Sentiment picked up significantly in the second half of 2016 and investment levels for most of Europe were generally either stable or up on 2015. Commercial real estate investment in Spain and the Netherlands were particularly resilient. In 2016, more than €13.5 billion was invested in Dutch commercial real estate alone. This surpassed the previous highest record of €13.2 billion in the Netherlands in 2007.
Germany also performed strongly, with a record fourth quarter of €19.8 billion bringing investment turnover above the €50 billion mark for the year. Germany is considered one of the world’s most in-demand investment markets by property investors, and core property in Germany remains highly regarded as a safe haven.
In 2016, investment in the UK market recorded a 28 percent decrease compared to 2015 when measured in sterling (37 percent in euros). This differential demonstrates the impact of the depreciation of the pound which occurred following the EU referendum in June 2016 and follows an all-time record for total UK property investment in 2015 of €94.8 billion. Following the fall in value of the pound, in the later part of 2016 the UK market has seen increased interest from foreign capital as the UK now offers much better value for non-sterling denominated buyers. Property continues to offer a significant premium over returns on the bond market and the fundamentals of UK and continental European real estate remain attractive. As such, UK investment volumes improved moderately quarter on quarter from €11.9 billion in Q3 2016 to €15.1 billion in Q4 2016.
Jonathan Hull, Managing Director of Investment Properties, EMEA at CBRE, commented: “Continental European markets continued to perform strongly in the latter half of 2016 with investors prepared to pay a premium to secure the best product.

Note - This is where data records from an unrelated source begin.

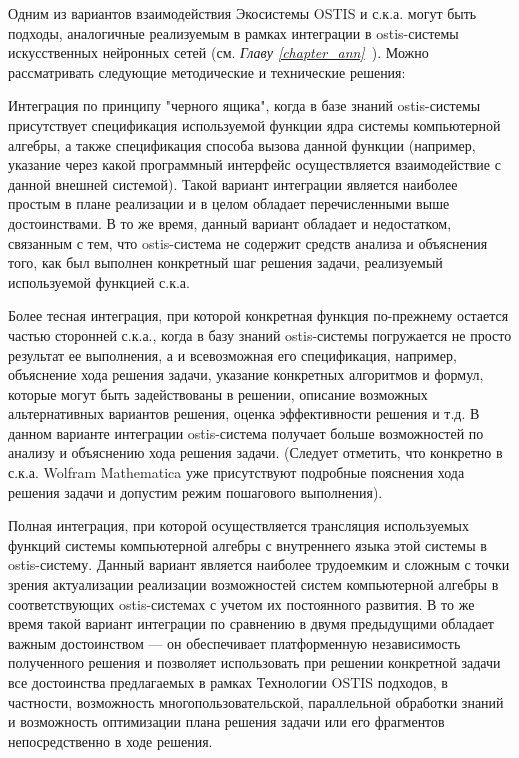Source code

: Одним из вариантов взаимодействия Экосистемы OSTIS и с.к.а. могут быть подходы, аналогичные реализуемым в рамках интеграции в ostis-системы искусственных нейронных сетей (см. \textit{Главу \ref{chapter_ann}~}). Можно рассматривать следующие методические и технические решения:
\begin{textitemize}
	\item Интеграция по принципу "черного ящика"{}, когда в базе знаний ostis-системы присутствует спецификация используемой функции ядра системы компьютерной алгебры, а также спецификация способа вызова данной функции (например, указание через какой программный интерфейс осуществляется взаимодействие с данной внешней системой). Такой вариант интеграции является наиболее простым в плане реализации и в целом обладает перечисленными выше достоинствами. В то же время, данный вариант обладает и недостатком, связанным с тем, что ostis-система не содержит средств анализа и объяснения того, как был выполнен конкретный шаг решения задачи, реализуемый используемой функцией с.к.а.
	\item Более тесная интеграция, при которой конкретная функция по-прежнему остается частью сторонней с.к.а., когда в базу знаний ostis-системы погружается не просто результат ее выполнения, а и всевозможная его спецификация, например, объяснение хода решения задачи, указание конкретных алгоритмов и формул, которые могут быть задействованы в решении, описание возможных альтернативных вариантов решения, оценка эффективности решения и т.д. В данном варианте интеграции ostis-система получает больше возможностей по анализу и объяснению хода решения задачи. (Следует отметить, что конкретно в с.к.а. Wolfram Mathematica уже присутствуют подробные пояснения хода решения задачи и допустим режим пошагового выполнения).
	\item Полная интеграция, при которой осуществляется трансляция используемых функций системы компьютерной алгебры с внутреннего языка этой системы в ostis-систему. Данный вариант является наиболее трудоемким и сложным с точки зрения актуализации реализации возможностей систем компьютерной алгебры в соответствующих ostis-системах с учетом их постоянного развития. В то же время такой вариант интеграции по сравнению в двумя предыдущими обладает важным достоинством --- он обеспечивает платформенную независимость полученного решения и позволяет использовать при решении конкретной задачи все достоинства предлагаемых в рамках Технологии OSTIS подходов, в частности, возможность многопользовательской, параллельной обработки знаний и возможность оптимизации плана решения задачи или его фрагментов непосредственно в ходе решения.
\end{textitemize}

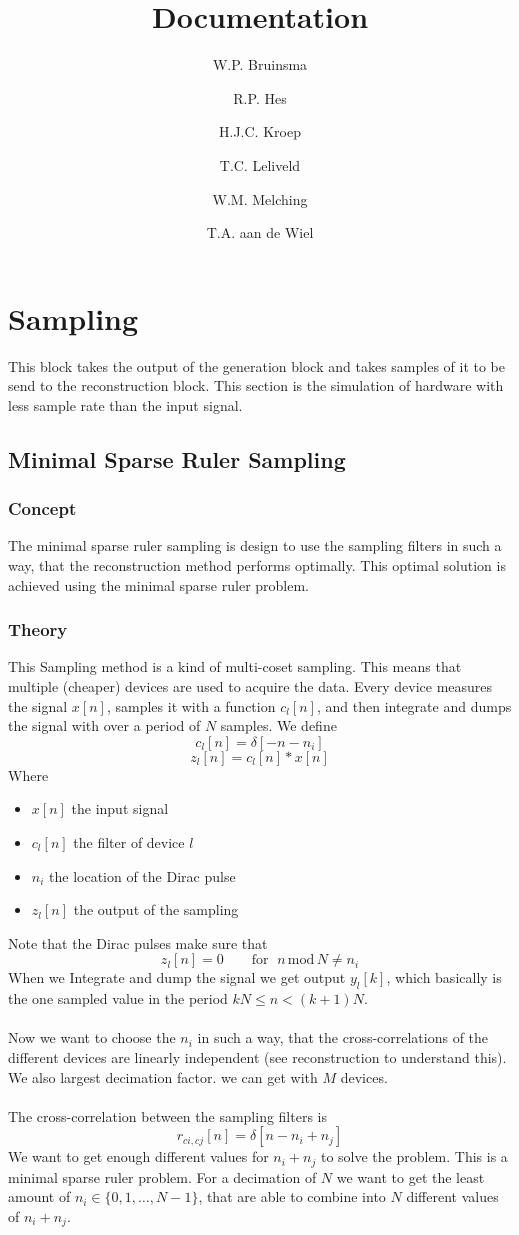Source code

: \documentclass[report, oneside, a4paper, openany]{memoir}
\title{Documentation}
\author{W.P. Bruinsma \and R.P. Hes \and H.J.C. Kroep \and T.C. Leliveld \and W.M. Melching \and T.A. aan de Wiel}
\begin{document}
\chapter{Sampling}
This block takes the output of the generation block and takes samples of it to be send to the reconstruction block. 
This section is the simulation of hardware with less sample rate than the input signal.


\section{Minimal Sparse Ruler Sampling}
\subsection{Concept}
The minimal sparse ruler sampling is design to use the sampling filters in such a way, that the reconstruction method performs optimally. This optimal solution is achieved using the minimal sparse ruler problem.
\subsection{Theory}
This Sampling method is a kind of multi-coset sampling. This means that multiple (cheaper) devices are used to acquire the data. Every device measures the signal $x[n]$, samples it with a function $c_l[n]$, and then integrate and dumps the signal with over a period of $N$ samples. We define 
$$
c_l[n] = \delta[-n -n_i]
$$
$$
z_l[n] = c_l[n]\ast x[n] 
$$
Where
\begin{itemize}
\item $x[n]$ the input signal
\item $c_l[n]$ the filter of device $l$
\item $n_i$ the location of the Dirac pulse
\item $z_l[n]$ the output of the sampling
\end{itemize}
Note that the Dirac pulses make sure that
$$z_l[n]=0 \quad \quad \text{for }\;n\,\text{mod}\,N\neq n_i$$
When we Integrate and dump the signal we get output $y_l[k]$, which basically is the one sampled value in the period $kN\leq n<(k+1)N$.\\
\\
Now we want to choose the $n_i$ in such a way, that the cross-correlations of the different devices are linearly independent (see reconstruction to understand this). We also largest decimation factor. we can get with $M$ devices.\\
\\
The cross-correlation between the sampling filters is 
$$
r_{ci,cj}[n] = \delta [n-n_i+n_j]
$$
We want to get enough different values for $n_i+n_j$ to solve the problem. This is a minimal sparse ruler problem. For a decimation of $N$ we want to get the least amount of $n_i \in \{0,1,\dots,N-1\}$, that are able to combine into $N$ different values of $n_i+n_j$. 
\end{document}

Germany maintains its position at the top of investors’ wish list for core property assets and is likely to continue to be seen as safe haven for global capital. Interest and sentiment in the London market is improving and the devaluation of sterling made prime London assets particularly attractive to overseas buyers. The UK’s economic fundamentals remain strong and this will underpin investor confidence in 2017.”
Olesya Dzuba, Director, Head of Research, CBRE in Russia said: “The 2016 investment volume in Russia amounted to €4.1 billion ($4.5 billion), being 36 percent higher than the same period of 2015. About 34 percent of this amount has been formed by the government sector deals, while there were no such deals in 2015. There was still significant mismatch between buyer and seller expectations that in some cases prevented deal closure. Meanwhile, there is high investment activity in the market. On the back of stability and expectations of gradual economic and market recovery, as well as understanding of available capital that is looking to invest in real estate in Russia, we forecast the investment volume in 2017 to be at €4.5 billion ($5 billion).”